TASK MATERIAL
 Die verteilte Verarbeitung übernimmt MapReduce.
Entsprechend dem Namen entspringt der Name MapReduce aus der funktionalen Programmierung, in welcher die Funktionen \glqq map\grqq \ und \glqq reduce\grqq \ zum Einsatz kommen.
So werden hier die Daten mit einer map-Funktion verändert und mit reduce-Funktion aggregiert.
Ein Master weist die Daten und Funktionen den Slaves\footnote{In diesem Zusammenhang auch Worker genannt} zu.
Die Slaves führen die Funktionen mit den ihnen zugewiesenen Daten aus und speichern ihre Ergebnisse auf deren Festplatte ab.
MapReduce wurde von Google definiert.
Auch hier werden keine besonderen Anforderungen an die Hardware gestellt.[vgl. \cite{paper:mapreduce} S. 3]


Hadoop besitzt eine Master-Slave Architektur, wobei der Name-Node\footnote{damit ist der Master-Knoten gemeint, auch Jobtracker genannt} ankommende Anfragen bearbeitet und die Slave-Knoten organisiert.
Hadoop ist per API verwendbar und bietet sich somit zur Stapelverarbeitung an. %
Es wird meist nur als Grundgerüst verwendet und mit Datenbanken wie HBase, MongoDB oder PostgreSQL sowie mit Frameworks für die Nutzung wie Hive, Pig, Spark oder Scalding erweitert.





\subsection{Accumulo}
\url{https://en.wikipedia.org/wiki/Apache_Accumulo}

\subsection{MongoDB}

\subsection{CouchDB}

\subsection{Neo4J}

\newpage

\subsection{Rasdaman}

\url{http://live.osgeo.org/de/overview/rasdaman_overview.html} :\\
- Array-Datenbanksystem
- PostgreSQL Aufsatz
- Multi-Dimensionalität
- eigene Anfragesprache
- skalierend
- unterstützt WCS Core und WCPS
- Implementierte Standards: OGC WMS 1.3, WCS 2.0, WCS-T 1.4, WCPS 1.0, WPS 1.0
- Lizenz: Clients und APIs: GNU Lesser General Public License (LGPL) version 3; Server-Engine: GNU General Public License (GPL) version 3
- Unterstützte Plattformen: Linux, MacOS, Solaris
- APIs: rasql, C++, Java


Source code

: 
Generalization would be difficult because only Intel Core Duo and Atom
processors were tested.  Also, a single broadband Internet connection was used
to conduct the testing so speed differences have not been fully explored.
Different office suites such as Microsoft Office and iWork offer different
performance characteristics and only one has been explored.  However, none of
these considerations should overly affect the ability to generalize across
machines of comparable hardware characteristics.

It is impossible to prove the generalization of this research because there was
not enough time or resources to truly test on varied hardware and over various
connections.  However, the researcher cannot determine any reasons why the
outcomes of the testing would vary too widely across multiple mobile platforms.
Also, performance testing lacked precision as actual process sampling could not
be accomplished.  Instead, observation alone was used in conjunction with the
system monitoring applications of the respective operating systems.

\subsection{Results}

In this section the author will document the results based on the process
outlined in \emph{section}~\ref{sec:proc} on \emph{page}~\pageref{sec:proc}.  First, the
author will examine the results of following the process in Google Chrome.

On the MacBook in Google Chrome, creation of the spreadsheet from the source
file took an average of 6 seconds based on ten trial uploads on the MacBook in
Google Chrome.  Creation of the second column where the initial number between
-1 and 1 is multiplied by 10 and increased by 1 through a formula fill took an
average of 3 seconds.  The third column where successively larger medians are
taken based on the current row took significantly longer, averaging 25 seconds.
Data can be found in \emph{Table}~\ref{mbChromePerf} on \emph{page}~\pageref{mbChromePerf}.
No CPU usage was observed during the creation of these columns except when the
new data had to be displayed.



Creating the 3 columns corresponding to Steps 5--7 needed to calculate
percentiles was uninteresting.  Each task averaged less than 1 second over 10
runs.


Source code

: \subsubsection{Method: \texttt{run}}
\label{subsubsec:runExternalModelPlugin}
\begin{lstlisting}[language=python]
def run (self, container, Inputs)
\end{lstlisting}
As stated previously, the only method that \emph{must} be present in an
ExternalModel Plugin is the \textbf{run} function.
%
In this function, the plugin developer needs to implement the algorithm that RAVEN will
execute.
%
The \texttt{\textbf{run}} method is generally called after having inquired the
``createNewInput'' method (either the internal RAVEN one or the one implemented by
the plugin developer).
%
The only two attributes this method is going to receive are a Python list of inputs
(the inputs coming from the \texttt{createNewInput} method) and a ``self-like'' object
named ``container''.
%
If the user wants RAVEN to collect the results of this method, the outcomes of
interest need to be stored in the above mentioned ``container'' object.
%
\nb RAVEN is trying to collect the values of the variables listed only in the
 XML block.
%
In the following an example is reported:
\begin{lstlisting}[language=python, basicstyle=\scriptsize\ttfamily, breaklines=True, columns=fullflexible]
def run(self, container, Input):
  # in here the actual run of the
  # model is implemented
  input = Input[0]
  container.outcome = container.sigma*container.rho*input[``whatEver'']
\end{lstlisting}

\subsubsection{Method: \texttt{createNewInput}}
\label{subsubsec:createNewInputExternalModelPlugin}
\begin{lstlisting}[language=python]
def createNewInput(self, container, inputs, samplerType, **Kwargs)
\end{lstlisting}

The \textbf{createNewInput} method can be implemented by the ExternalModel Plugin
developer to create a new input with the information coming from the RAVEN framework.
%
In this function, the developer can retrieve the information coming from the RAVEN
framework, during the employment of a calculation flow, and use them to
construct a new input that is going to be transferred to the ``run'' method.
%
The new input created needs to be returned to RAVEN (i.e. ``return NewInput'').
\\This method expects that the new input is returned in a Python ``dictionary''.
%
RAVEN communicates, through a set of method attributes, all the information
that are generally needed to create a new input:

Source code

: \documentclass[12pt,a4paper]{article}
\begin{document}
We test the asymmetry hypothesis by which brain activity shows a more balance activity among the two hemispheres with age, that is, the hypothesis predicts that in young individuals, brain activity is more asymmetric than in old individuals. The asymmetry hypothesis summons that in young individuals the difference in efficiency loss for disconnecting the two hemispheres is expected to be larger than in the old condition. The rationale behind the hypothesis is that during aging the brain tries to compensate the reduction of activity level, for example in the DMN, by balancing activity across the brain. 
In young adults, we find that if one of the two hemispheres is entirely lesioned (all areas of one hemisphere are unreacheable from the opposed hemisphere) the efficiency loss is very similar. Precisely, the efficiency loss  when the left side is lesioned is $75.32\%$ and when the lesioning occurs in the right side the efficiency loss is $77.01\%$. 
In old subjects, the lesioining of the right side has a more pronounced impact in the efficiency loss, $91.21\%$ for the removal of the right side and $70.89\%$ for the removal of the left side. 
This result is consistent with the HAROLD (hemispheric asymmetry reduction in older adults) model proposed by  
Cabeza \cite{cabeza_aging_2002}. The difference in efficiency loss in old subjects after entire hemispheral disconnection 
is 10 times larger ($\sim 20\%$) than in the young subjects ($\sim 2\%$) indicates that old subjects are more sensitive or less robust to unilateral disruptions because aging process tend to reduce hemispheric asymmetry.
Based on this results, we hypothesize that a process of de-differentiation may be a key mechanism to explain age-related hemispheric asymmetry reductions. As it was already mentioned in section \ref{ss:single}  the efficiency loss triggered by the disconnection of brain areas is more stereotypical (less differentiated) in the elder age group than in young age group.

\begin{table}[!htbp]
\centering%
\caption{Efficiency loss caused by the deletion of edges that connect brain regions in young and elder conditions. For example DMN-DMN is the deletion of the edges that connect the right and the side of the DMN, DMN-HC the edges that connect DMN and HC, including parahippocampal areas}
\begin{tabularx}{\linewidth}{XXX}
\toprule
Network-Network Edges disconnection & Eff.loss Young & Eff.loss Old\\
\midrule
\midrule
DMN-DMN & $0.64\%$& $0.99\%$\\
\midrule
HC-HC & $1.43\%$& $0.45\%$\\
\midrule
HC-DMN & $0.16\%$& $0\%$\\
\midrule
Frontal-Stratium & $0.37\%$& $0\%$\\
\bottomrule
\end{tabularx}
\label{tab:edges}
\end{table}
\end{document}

EXERCISE AIM
The first line of the entries, the line with "Auch hier werden", and every line between them should be retyped exactly, and nothing else.

ANSWER TO THIS EXERCISE
 Die verteilte Verarbeitung übernimmt MapReduce.
Entsprechend dem Namen entspringt der Name MapReduce aus der funktionalen Programmierung, in welcher die Funktionen \glqq map\grqq \ und \glqq reduce\grqq \ zum Einsatz kommen.
So werden hier die Daten mit einer map-Funktion verändert und mit reduce-Funktion aggregiert.
Ein Master weist die Daten und Funktionen den Slaves\footnote{In diesem Zusammenhang auch Worker genannt} zu.
Die Slaves führen die Funktionen mit den ihnen zugewiesenen Daten aus und speichern ihre Ergebnisse auf deren Festplatte ab.
MapReduce wurde von Google definiert.
Auch hier werden keine besonderen Anforderungen an die Hardware gestellt.[vgl. \cite{paper:mapreduce} S. 3]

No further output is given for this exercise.